Electrolysis is a way of removing individual hairs from the face or body.
Today’s medical electrolysis devices destroy the growth center of the hair with
chemical or heat energy. A very fine probe is inserted into the hair follicle
at the surface of the skin. The hair is then removed with
tweezers.

What Causes Unwanted Hair Growth?

Hair growth is the result of heredity and hormonal levels. Also, some drugs,
temporary methods of hair removal, and some illnesses can stimulate hair
growth. Usually, hair growth is desirable. But when the hair is the wrong part
of your body — a woman’s upper lip or chin or bikini line, for example — you may be
considering electrolysis.

How Many Electrolysis Treatments Will I Need?
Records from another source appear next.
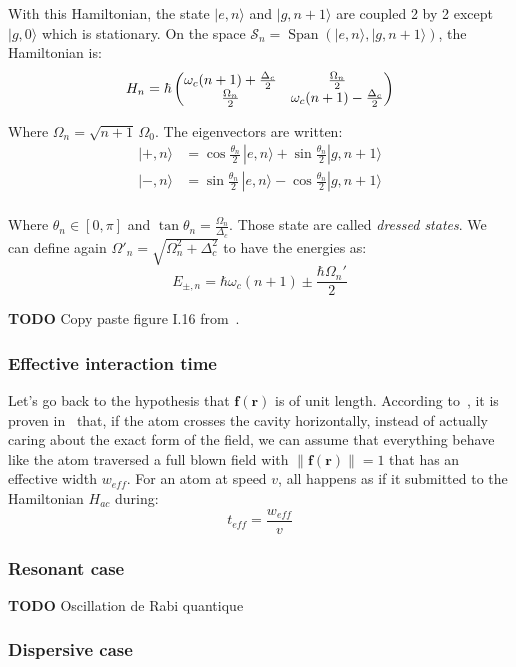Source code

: \documentclass[10pt]{report}
\theoremstyle{plain}
\theoremstyle{definition}
\theoremstyle{remark}
\newcommand{\TODO}{\textbf{TODO}}
\newcommand{\ket}[1]{|#1\rangle}
\newcommand{\mat}[1]{\begin{pmatrix}#1\end{pmatrix}}
\newcommand{\bs}{\boldsymbol}
\DeclareMathOperator{\Span}{Span}
\newcommand{\twoline}{\vphantom{\frac\int\int}}
\begin{document}
With this Hamiltonian, the state $\ket{e,n}$ and $\ket{g,n+1}$ are coupled 2 by
2 except $\ket{g,0}$ which is stationary. On the space $\mathcal{S}_n =
\Span(\ket{e,n},\ket{g,n+1})$, the Hamiltonian is:
\[\twoline H_n = \hbar \mat{\omega_c(n+1) + \frac{\Delta_c}2& \frac{\Omega_n}2\\
    \frac{\Omega_n}2&\omega_c(n+1) - \frac{\Delta_c}2}\]

Where $\Omega_n = \sqrt{n+1} \,\Omega_0$. The eigenvectors are written:
\newcommand{\tnt}{\frac{\theta_n}2}
\begin{align*}
  \ket{+,n} &= \cos \tnt \,\ket{e,n} + \sin \tnt \ket{g,n+1}\\
  \ket{-,n} &= \sin \tnt \,\ket{e,n} - \cos \tnt \ket{g,n+1}\\
\end{align*}

\vspace{-0.5cm}

Where $\theta_n \in [0,\pi]$ and $\tan \theta_n = \frac {\Omega_n}{\Delta_c}$.
Those state are called \emph{dressed states}.
We can define again $\Omega'_n = \sqrt{\Omega_n^2 + \Delta_c^2}$ to have the energies as:
\[E_{\pm,n} = \hbar \omega_c(n+1) \pm \frac{\hbar \Omega_n'}2\]

\TODO{} Copy paste figure I.16 from~\cite{SayPHD11}.

\subsubsection{Effective interaction time}
\newcommand{\eff}{_{e\!f\!\!f}}

Let's go back to the hypothesis that $\bs f(\bs r)$ is of unit length. According
to~\cite{SayPHD11}, it is proven in~\cite{Har06} that, if the atom crosses the
cavity horizontally, instead of actually caring about the exact form of the
field, we can assume that everything behave like the atom traversed a full blown
field with $\|\bs f(\bs r)\| = 1$ that has an effective width $w\eff$. For an
atom at speed $v$, all happens as if it submitted to the Hamiltonian $H_{ac}$
during:
\[t\eff = \frac{w\eff}v\]

\subsubsection{Resonant case}

\TODO{} Oscillation de Rabi quantique

\subsubsection{Dispersive case}
\end{document}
Since many factors influence hair growth, you will need to return for
several electrolysis visits. The total number of sessions needed to remove hair permanently
from a particular area will vary from person to person. Most clients return
once a week or every other week, as necessary. But the unwanted hair will be
gone forever once the series of treatments have been completed. Each treatment
lasts between 15 minutes and one hour.

Myths About Electrolysis

Electrolysis is painful. The truth is, electrolysis usually does not cause
much discomfort. Modern electrolysis methods have reduced the discomfort to a
mere tingling. A topical anesthetic may be used in some cases.

The electric tweezer method is permanent. The truth is, the Food and Drug
Administration and the American Medical Association recognize only electrolysis
as a permanent method of removing hair. In fact, some states prohibit those who
use the electric tweezer — which can also be purchased for consumer use — from
claiming it provides permanent hair removal.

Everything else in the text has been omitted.